Faut-Il améliorer le préfanage ou injecter de l’air dans le tas de compost ? Faut il revoir les mélange de matériaux ou bien utiliser d’autres matériaux à l’instar de sciure de bois qui présente bien des avantages dont le moindre est qu’il s’agit d’un résidus industriels?Autant de questions auxquels l’expertise du R20 ne semble pas être en mesure d’y répondre.

Le recours à ce qui fait la litière de nos forêts est une solution trop facile et trop dangereuse pour le devenir de nos forêts et ne devra en aucun cas  dépasse le stade expérimentale. Le défi de l’ami « Schwarzy » de faire d’Oran une ville propre, ne peut (ni ne doit) se faire  au détriment de nos écosystème forestiers déjà bien trop fragiles.

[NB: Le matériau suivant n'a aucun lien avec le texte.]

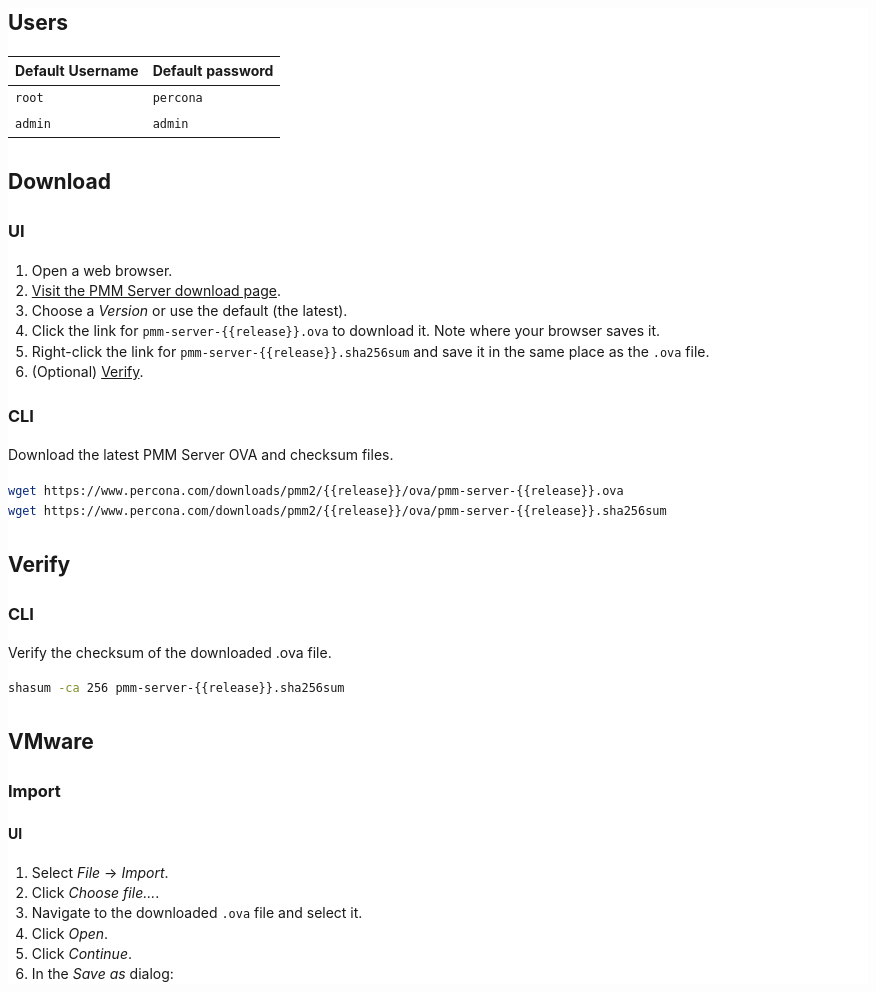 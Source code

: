 ## Users

| Default Username | Default password
|------------------|-----------------------
| `root`           | `percona`
| `admin`          | `admin`

## Download

### UI

1. Open a web browser.
2. [Visit the PMM Server download page][OVA].
3. Choose a *Version* or use the default (the latest).
4. Click the link for `pmm-server-{{release}}.ova` to download it. Note where your browser saves it.
5. Right-click the link for `pmm-server-{{release}}.sha256sum` and save it in the same place as the `.ova` file.
6. (Optional) [Verify](#verify).

### CLI

Download the latest PMM Server OVA and checksum files.

```sh
wget https://www.percona.com/downloads/pmm2/{{release}}/ova/pmm-server-{{release}}.ova
wget https://www.percona.com/downloads/pmm2/{{release}}/ova/pmm-server-{{release}}.sha256sum
```

## Verify

### CLI

Verify the checksum of the downloaded .ova file.

```sh
shasum -ca 256 pmm-server-{{release}}.sha256sum
```

## VMware

### Import

#### UI

1. Select *File* → *Import*.
2. Click *Choose file...*.
3. Navigate to the downloaded `.ova` file and select it.
4. Click *Open*.
5. Click *Continue*.
6. In the *Save as* dialog:


[OVA]: https://www.percona.com/downloads/pmm2/{{release}}/ova
[OVF]: https://wikipedia.org/wiki/Open_Virtualization_Format
[VirtualBox]: https://www.virtualbox.org/
[VMware]: https://www.vmware.com/products/workstation-player/
[OVFTool]: https://code.vmware.com/tool/ovf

Si nos forestiers sont vraiment en panne d’idées pour traiter les déchets verts de nos forêts, sans pour cela les appauvrir, pourquoi ne pas introduire le BRF (bois raméal fragmenté) un processus de transformation bien plus écologique et avantageux que le compostage.

L’expertise algérienne en la matière existe, elle est même locale, si l’on peut dire. Fayçal Anseur, un oranais spécialiste de la permaculture a été, lors du SILA, sollicité par l’Institut National  d’Agronomie d’El-Harrach pour exposer cette nouvelle technique ou plutôt cette philosophie de la production agricole qui permet d’augmenter les rendements sur des terres peu valorisés à l’instar des terres forestières.

Pour la petite histoire, la permaculture, qui fait appel au BRF, n’est pas un produit de Silicon Valley mais s’inspire des techniques culturales des aborigènes d’Australie voila peut être ce qui explique que les représentants du R20 ont quelques difficultés pour maitriser des techniques qui ne soient pas du genre « aabaz tssil » (appuie ça coule) comme dirait le petit peuple.